藪から棒ですが「地域おこし協力隊」ってご存知ですか?
人口減少や高齢化などが進んだ地域で、地域外の人材を登用し、地域活動に協力してもらいつつ、その定住・定着をはかり、地域の活性化をすすめよう、という総務省の制度です。その活動は農林水産業、環境保全・保護、医療福祉サービス、観光開発、教育支援、地域づくり、伝統文化の保護など多岐にわたり、現在、全国に約5,000人ほどの「地域おこし協力隊員」がいるそうです。

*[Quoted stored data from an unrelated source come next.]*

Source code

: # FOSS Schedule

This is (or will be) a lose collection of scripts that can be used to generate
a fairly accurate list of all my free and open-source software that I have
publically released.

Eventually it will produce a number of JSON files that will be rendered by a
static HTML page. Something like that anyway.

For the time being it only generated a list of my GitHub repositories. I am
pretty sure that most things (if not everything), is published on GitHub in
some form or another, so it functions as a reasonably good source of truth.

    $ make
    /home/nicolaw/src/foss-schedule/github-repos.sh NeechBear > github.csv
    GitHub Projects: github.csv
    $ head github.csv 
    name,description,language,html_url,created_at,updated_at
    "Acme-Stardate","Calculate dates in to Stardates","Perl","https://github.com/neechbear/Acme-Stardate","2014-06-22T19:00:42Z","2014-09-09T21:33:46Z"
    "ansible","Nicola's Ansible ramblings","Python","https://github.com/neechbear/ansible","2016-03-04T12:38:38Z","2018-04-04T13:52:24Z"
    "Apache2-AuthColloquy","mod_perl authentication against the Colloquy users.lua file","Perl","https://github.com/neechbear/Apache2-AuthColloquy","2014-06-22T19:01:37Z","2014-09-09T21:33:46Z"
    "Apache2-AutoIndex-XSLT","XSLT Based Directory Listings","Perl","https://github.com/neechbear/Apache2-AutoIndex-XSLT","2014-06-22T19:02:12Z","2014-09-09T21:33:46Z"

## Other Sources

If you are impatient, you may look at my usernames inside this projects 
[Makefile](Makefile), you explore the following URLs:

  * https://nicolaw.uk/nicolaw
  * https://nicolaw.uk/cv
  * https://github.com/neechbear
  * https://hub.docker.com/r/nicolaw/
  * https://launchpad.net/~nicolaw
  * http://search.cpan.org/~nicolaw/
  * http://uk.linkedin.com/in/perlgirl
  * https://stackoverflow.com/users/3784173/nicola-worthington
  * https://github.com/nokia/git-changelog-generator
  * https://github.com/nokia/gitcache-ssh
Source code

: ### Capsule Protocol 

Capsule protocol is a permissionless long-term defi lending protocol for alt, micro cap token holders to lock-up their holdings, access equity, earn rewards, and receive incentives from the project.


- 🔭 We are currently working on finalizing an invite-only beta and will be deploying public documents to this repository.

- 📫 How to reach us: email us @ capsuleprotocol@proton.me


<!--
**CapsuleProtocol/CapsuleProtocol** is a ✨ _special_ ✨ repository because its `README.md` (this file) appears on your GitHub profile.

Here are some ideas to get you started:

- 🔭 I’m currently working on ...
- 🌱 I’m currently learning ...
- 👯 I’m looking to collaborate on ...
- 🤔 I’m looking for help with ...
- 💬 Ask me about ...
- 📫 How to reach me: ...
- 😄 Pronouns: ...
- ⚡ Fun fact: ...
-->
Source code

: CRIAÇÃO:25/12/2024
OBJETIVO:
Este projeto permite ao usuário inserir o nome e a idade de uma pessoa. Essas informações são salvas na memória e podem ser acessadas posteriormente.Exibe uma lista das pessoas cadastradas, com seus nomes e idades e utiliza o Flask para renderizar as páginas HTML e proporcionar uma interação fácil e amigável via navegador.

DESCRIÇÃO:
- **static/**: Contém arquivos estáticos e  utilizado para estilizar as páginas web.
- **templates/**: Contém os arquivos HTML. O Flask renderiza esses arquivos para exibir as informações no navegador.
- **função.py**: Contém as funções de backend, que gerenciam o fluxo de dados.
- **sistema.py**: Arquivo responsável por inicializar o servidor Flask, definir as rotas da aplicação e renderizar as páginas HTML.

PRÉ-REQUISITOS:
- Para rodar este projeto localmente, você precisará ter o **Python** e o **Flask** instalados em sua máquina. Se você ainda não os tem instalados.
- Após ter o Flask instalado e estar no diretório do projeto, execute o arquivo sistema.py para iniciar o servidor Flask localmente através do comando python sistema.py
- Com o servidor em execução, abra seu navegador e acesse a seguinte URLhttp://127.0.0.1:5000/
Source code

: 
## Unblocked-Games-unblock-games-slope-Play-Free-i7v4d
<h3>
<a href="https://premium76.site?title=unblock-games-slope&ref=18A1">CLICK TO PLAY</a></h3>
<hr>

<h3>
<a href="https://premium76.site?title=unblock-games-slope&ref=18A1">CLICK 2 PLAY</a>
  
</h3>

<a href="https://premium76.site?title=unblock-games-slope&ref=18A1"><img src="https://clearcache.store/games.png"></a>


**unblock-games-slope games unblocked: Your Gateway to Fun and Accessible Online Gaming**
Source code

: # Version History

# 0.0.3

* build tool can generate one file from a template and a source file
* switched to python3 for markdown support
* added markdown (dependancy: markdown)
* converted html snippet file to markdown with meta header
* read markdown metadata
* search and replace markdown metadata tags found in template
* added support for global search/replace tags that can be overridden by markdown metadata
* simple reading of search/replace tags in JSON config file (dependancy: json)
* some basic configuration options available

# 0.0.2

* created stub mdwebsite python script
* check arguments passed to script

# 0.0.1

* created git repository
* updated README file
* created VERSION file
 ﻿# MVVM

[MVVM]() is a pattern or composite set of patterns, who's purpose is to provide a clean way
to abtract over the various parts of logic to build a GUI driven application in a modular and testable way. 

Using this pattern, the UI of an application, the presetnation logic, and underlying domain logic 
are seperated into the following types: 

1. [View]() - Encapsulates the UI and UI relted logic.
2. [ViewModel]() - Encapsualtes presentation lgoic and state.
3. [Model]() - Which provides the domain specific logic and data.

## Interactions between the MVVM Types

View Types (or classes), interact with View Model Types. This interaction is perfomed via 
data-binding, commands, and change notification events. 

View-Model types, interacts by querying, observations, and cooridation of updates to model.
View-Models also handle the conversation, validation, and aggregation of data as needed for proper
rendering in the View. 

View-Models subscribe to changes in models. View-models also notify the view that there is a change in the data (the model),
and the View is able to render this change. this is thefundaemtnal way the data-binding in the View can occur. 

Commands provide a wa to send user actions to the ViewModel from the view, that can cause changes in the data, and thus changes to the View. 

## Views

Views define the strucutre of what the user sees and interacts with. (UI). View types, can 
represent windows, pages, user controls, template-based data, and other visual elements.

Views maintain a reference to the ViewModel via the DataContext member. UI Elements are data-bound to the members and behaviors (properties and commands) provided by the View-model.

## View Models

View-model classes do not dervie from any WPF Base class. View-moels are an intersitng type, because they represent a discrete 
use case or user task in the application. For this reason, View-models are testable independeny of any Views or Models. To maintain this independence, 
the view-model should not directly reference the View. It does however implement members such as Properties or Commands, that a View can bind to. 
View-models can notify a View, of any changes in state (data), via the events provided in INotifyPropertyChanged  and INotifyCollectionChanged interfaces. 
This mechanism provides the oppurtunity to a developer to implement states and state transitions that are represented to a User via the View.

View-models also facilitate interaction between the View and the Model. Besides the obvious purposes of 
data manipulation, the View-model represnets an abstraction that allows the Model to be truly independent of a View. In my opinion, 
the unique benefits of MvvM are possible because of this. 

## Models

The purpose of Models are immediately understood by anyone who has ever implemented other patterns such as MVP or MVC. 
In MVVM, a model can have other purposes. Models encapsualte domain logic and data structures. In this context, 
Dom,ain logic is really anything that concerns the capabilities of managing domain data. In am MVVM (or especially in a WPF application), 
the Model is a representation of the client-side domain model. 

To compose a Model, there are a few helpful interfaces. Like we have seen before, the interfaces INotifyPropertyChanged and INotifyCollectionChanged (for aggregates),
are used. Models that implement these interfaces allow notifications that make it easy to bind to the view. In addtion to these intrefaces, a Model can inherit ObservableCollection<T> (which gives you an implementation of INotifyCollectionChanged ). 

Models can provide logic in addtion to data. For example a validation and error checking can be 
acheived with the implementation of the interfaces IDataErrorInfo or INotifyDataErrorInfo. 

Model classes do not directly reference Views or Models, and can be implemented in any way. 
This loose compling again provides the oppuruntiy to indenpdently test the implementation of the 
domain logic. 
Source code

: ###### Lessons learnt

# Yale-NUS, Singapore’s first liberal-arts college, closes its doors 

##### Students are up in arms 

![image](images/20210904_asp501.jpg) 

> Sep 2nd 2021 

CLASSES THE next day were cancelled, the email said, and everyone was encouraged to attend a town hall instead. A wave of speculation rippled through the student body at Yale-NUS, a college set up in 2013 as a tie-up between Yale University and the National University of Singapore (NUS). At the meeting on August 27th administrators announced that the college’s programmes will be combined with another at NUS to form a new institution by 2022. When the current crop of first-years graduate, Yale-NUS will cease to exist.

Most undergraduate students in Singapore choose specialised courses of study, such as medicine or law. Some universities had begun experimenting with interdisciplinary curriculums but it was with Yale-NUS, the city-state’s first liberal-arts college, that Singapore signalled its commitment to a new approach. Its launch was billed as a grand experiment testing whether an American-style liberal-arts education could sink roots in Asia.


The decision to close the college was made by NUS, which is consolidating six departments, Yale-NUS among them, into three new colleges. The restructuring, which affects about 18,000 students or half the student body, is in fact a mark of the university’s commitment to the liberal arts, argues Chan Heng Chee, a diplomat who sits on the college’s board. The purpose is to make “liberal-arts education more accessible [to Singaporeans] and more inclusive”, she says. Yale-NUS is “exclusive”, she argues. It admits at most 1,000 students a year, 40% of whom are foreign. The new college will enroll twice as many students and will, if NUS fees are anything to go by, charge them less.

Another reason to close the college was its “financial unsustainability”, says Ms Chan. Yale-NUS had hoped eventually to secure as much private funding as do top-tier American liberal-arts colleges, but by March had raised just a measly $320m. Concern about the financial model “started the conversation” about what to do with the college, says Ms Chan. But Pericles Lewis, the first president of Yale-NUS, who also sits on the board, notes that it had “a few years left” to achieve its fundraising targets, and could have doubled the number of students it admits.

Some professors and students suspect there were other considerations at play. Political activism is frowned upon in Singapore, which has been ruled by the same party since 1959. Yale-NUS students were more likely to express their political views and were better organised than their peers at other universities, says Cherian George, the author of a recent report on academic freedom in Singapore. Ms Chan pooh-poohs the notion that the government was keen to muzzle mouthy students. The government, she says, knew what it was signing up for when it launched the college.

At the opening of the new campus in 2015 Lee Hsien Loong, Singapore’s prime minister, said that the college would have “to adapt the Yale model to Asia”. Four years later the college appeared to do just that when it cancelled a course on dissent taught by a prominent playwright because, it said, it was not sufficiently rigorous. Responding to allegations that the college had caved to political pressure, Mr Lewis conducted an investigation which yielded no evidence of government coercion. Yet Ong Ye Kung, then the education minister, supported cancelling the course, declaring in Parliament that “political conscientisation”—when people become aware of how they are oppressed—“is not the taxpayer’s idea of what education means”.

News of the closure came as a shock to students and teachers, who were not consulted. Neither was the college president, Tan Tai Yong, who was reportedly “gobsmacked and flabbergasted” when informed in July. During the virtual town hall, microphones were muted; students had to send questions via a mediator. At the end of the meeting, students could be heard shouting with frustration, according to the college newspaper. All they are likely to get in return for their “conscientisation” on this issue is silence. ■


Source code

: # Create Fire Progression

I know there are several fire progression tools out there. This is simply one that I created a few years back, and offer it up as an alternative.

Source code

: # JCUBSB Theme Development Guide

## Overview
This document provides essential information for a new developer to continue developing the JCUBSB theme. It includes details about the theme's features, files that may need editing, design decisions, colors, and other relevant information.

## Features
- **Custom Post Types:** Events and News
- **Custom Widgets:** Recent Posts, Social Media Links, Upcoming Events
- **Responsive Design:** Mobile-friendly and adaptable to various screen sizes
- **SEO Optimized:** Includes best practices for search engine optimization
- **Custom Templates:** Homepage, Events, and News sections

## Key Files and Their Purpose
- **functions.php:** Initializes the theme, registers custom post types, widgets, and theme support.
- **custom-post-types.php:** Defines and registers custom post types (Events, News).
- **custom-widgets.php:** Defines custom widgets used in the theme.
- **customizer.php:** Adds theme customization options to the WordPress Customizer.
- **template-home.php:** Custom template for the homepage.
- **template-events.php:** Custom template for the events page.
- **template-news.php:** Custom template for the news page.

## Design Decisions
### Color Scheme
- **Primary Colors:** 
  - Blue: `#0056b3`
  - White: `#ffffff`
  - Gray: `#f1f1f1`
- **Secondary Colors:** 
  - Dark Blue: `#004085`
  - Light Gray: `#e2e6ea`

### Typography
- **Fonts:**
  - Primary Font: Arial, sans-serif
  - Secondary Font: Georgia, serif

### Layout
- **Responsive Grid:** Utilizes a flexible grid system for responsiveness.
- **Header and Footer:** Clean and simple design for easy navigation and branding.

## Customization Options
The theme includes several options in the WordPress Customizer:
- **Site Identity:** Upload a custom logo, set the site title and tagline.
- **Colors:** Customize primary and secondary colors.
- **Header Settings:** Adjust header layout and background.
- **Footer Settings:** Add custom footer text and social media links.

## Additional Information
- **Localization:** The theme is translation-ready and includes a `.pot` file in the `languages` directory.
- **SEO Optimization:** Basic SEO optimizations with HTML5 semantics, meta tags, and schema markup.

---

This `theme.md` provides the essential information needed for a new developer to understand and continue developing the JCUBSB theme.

というわけで…。小川村の地域おこし協力隊員・河野孝司さん(山口県出身)から編集部あて電話があったのは、11月のとある日のこと。
「村のガソリンスタンドで、パンを売り始めました」と。
「どゆこと?」と思い、取材に行ってみることにしました。

12月某日
まずは、パンを販売しているというガソリンスタンドへ。のぼり旗を河野さんに持っていただきました。

編:「へそおこし」とか「村ぱぁん」ってなんですか?
河: 小川村には、標高差を無視した平面図において均衡を保てる点、本州のへそ、って言われている場所があるんです。
編:佐久市臼田に日本で一番、海に遠い場所があるのは知ってましたが…。ん?もしかしてこのくだり、観光PRを兼ねてますか?
河:かつてはここに神社が祀られていたとか。隠れた「パワースポット」ですね。
編:つまり「へそ」を使って地域おこしができればってことでしようか?
河:そんなこんなでブランド名は「へそおこし」、商品名は「村ぱぁん」に決まりました。
編:小川村と言えば囲炉裏の「おやき」。それにつづく食文化の提案ですね。

ちなみにこちらの写真、ちょっとわかりづらいですが、その「へそ地点」の写真です。提供は河野さん。地面から棒が出ているだけの写真ではありません。パワースポットの写真です。

陳列棚はこんな感じ。
販売は毎週木曜のお昼ごろから土曜まで。
生産量は週に40個ほど。かなり希少です。
なくなり次第、販売終了となります。

上の段は黄大豆を使用した「村ぱぁん白」200円(税込)。
くしくも取材にうかがったのは木曜の午後2時ごろ。
おっ!2時間でひとつ売れてる!

下の段は黒大豆を使用した「村ぱぁん黒」250円(税込)。
黒大豆の原価が少しかかっているので+50円だそうです。

購入すると、こんな感じの袋に入れてくれます。

うしろはこんな感じ。左上の「村土産」の文字に、なんとなく心があたたまります。


 
 

そもそも、河野さんの当初の構想は「村弁」でした。小川村の地場産品を使ったお弁当の開発。が、それはちょっとハードルが高かったみたい。もう少しチャレンジしやすい現実的なもの、ということで構想を練り直し、小川村や長野市西部地区(旧信州新町・旧中条村)の特産品である「西山大豆」の「きな粉」をクリームに使った「パン」に辿り着きました。「イメージは、これも信州の独自文化、牛乳パンです」とのこと。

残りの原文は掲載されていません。